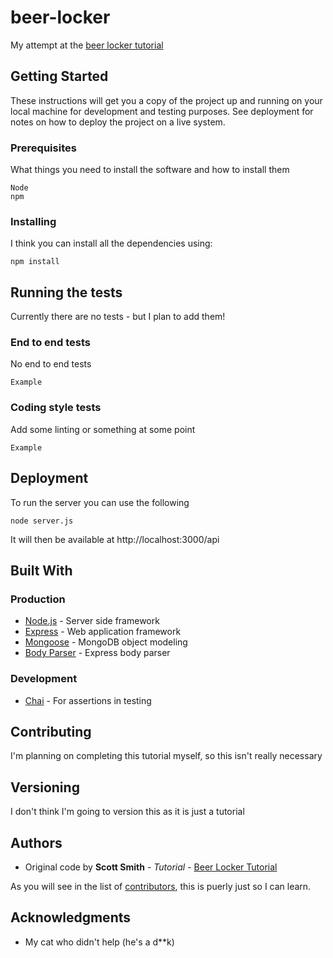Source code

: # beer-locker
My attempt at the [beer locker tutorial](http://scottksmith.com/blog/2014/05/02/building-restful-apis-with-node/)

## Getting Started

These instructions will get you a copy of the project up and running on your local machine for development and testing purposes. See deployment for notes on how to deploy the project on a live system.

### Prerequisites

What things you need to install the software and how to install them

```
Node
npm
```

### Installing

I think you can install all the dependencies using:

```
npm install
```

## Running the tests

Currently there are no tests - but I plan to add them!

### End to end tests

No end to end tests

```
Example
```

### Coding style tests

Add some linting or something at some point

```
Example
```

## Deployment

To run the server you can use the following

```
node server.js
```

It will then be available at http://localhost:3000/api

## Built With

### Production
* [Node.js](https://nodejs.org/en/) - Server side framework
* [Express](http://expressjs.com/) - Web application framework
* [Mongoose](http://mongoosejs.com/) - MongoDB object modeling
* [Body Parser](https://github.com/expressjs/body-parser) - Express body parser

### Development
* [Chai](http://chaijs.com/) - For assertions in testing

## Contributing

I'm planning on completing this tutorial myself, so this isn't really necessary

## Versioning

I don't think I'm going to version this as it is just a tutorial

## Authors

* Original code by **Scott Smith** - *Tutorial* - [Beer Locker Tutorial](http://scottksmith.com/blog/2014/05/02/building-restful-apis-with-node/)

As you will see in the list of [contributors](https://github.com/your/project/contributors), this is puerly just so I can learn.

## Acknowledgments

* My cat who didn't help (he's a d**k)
----
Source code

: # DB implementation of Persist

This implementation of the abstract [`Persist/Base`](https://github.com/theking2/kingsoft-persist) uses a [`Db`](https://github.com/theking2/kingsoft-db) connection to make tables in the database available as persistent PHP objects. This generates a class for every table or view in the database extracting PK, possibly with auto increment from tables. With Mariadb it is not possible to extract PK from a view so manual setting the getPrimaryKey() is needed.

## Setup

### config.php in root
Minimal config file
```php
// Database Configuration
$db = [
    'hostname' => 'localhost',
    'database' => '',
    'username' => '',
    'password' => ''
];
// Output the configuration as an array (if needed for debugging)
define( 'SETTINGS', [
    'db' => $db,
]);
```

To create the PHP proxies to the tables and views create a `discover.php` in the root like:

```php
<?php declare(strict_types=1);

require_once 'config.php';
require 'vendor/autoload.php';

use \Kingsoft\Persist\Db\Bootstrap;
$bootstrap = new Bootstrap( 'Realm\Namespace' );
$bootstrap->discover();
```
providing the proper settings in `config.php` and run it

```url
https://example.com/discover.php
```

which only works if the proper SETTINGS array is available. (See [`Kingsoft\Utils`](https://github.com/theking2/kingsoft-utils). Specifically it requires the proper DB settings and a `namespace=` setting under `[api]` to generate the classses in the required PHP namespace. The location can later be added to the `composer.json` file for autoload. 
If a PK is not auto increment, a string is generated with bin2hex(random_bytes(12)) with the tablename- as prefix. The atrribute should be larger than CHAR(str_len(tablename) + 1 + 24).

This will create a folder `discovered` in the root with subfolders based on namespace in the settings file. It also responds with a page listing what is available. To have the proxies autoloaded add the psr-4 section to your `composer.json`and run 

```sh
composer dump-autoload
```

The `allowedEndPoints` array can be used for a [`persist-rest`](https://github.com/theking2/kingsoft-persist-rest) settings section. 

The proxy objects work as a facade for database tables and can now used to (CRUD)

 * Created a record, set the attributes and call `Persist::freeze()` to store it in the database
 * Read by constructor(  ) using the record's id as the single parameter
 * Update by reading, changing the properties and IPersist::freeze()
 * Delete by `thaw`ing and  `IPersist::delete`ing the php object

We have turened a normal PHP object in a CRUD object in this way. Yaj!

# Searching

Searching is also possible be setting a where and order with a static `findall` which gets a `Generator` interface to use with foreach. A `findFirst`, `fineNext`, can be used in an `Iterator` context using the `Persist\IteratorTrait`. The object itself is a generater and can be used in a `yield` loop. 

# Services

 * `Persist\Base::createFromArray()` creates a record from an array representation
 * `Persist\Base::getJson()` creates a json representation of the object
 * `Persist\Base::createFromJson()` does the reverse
----
• _How to complete this task_
Please copy out each line of the data in which the word "tables" occurs.

• _Final answer_
This implementation of the abstract [`Persist/Base`](https://github.com/theking2/kingsoft-persist) uses a [`Db`](https://github.com/theking2/kingsoft-db) connection to make tables in the database available as persistent PHP objects. This generates a class for every table or view in the database extracting PK, possibly with auto increment from tables. With Mariadb it is not possible to extract PK from a view so manual setting the getPrimaryKey() is needed.
To create the PHP proxies to the tables and views create a `discover.php` in the root like:
The proxy objects work as a facade for database tables and can now used to (CRUD)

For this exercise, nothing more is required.